»»

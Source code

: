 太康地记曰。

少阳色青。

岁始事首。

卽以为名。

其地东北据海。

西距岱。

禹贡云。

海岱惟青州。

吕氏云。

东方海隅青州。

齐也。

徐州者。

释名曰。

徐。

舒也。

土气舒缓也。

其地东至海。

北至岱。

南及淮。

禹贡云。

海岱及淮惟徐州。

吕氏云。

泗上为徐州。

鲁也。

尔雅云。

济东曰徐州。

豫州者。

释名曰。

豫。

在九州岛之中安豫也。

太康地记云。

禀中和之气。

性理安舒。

««
»»

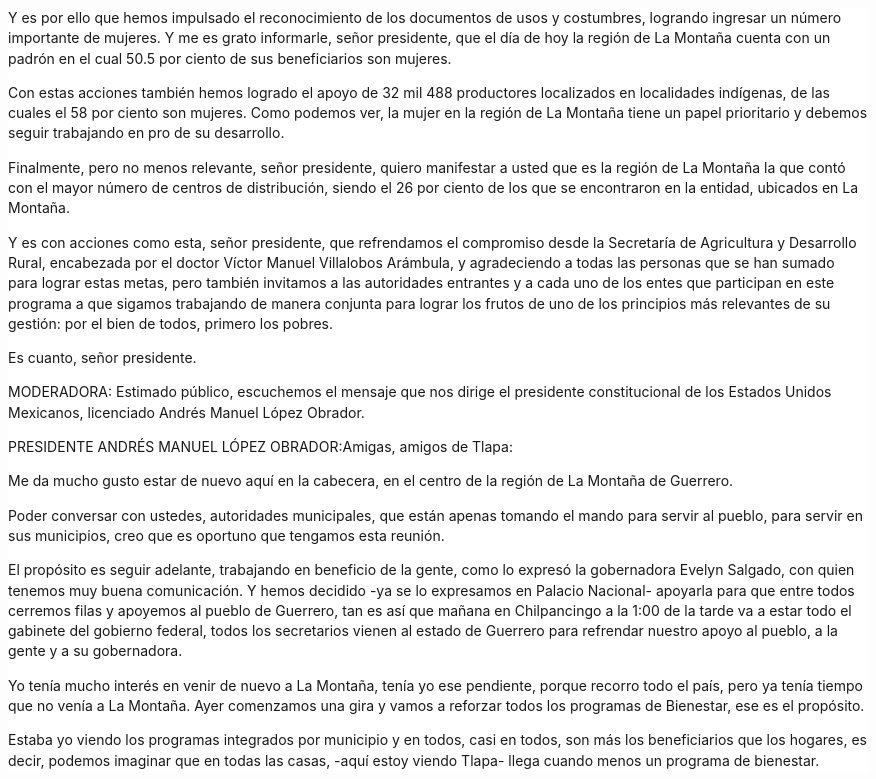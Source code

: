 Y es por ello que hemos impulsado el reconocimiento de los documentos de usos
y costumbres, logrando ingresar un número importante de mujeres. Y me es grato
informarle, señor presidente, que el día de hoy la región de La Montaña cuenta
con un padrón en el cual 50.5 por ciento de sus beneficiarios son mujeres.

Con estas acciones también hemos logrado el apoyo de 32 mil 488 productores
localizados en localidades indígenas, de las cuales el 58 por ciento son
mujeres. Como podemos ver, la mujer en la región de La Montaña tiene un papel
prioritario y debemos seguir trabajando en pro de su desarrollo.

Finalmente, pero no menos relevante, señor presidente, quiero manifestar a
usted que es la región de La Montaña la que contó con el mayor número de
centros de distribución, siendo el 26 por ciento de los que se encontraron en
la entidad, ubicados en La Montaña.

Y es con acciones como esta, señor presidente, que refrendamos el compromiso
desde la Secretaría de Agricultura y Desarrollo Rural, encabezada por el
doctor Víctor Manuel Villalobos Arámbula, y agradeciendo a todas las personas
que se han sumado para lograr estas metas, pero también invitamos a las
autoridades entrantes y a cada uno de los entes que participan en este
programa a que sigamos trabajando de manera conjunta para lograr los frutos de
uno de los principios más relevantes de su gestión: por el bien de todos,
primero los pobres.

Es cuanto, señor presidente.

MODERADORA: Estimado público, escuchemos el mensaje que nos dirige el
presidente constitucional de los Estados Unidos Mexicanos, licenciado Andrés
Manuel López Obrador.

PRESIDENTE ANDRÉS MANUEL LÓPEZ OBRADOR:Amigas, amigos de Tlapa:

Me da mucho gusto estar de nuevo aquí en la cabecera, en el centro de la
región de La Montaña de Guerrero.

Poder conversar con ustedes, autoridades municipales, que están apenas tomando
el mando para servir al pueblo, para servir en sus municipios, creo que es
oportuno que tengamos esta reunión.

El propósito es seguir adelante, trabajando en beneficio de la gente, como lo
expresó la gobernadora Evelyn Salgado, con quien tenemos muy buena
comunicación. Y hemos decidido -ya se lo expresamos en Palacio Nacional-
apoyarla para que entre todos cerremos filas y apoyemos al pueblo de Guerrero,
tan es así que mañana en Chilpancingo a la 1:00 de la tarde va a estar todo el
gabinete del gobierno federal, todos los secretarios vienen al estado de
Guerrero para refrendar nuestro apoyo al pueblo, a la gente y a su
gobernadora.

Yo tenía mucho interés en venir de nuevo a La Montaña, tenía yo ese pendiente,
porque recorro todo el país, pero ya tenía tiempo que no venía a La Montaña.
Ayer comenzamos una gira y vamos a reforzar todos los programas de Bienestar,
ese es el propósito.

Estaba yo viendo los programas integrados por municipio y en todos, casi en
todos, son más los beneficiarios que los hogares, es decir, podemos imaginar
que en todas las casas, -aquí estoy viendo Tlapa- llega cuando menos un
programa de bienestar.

««
»»

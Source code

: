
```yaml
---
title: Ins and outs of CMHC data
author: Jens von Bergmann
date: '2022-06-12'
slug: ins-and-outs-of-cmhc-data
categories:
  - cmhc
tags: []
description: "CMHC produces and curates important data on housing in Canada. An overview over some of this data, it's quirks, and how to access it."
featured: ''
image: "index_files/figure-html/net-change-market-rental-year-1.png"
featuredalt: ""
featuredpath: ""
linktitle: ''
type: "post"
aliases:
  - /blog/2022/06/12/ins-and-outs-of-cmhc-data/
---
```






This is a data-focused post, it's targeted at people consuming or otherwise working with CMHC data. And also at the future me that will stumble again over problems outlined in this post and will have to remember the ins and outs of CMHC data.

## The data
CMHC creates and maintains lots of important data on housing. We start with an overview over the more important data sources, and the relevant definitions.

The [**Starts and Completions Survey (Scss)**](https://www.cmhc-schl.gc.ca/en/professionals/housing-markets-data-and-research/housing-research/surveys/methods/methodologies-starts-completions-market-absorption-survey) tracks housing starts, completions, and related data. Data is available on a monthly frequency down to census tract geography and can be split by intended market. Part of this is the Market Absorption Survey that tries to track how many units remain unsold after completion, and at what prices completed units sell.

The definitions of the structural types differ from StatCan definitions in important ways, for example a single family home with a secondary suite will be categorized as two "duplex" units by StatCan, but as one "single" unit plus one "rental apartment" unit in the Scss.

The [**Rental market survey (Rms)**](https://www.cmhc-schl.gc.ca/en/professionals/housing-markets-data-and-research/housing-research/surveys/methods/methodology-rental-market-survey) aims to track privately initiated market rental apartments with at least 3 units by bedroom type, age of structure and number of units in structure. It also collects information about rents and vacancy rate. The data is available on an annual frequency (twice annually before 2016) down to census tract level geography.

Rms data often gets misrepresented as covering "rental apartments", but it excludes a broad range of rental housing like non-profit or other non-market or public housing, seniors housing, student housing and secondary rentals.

««

# EXERCISE PROMPT
Each line in the records above that contains the word "mujeres" must be copied.

# WRITTEN ANSWER
y costumbres, logrando ingresar un número importante de mujeres. Y me es grato
con un padrón en el cual 50.5 por ciento de sus beneficiarios son mujeres.
mujeres. Como podemos ver, la mujer en la región de La Montaña tiene un papel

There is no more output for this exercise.